Yes. All the centers that supply blood for transfusions—whether they’re part of the American Red Cross or not—sell their products to cover operating expenses. Local hospitals work out contracts with regional suppliers or their local Red Cross facility. In general, they’ll work with a single vendor, but they may shop around a bit to find the best prices. Regional suppliers provide about half the nation’s blood supply, and the Red Cross kicks in 45 percent. Hospitals generate the remaining 5 percent through their own blood drives.

All blood suppliers are nonprofits, and the prices they charge follow the cost of production. Personnel costs make up half the price hospitals pay “at the pump”—labor can be very expensive, since staffers must be brought on to recruit donors, collect their blood, and then process it and test it for contamination. The cost of the testing procedures themselves contributes about 25 percent to the final price of blood. Most of the rest goes to administrative overhead—rent payments for buildings that house the blood centers, for example. (Most blood banks also mark up a few percent extra so they can keep a little cash on hand.)

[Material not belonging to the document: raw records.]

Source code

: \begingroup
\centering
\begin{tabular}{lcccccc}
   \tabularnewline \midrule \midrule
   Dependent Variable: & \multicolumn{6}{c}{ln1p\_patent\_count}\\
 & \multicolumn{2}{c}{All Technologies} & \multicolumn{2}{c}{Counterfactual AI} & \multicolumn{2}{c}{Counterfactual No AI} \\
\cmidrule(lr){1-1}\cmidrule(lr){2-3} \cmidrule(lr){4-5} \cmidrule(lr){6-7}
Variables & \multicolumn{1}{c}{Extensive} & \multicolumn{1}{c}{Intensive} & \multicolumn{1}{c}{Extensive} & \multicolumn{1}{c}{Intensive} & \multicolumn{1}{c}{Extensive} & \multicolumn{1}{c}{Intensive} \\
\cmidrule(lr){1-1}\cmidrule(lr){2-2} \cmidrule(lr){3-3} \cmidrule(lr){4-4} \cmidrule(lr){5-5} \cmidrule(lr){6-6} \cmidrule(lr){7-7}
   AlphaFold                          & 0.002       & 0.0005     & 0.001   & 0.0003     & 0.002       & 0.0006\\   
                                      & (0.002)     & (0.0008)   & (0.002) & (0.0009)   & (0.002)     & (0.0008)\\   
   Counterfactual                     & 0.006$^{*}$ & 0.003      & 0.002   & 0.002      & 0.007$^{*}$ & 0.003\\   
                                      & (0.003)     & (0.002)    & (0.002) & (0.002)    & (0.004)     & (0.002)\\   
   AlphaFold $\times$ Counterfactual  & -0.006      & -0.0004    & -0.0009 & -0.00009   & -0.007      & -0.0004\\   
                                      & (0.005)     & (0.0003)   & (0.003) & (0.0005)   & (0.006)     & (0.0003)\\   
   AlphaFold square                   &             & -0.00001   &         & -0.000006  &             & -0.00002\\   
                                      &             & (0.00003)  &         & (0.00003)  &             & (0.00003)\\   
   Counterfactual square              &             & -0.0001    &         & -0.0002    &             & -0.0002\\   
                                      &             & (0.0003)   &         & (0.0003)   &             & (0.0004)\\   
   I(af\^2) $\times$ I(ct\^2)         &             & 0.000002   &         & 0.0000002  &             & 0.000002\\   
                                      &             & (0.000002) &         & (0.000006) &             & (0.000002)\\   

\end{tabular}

The exact price of a unit of blood varies from place to place. As a rule, coastal blood is more expensive than the stuff in the heartland. (California has the biggest tags.) That’s because the higher cost of living translates into higher labor costs, which get passed on to the hospitals. It’s also more expensive to rent office space and secure advertising time in large urban areas.

Blood centers in Middle America can harvest a lot more blood than they need since it’s so much cheaper for them to run their operations. (The centers in Iowa, for example, are able to collect from 12 percent of the population, compared to a national average of 3 percent.) That means they can ship off their surplus at premium rates to blood-starved cities like Los Angeles and New York City. The extra money they get from these sales further subsidizes the local prices. This effect can be dramatic: The same unit of red blood cells might cost $220 in Los Angeles but only $150 in Des Moines.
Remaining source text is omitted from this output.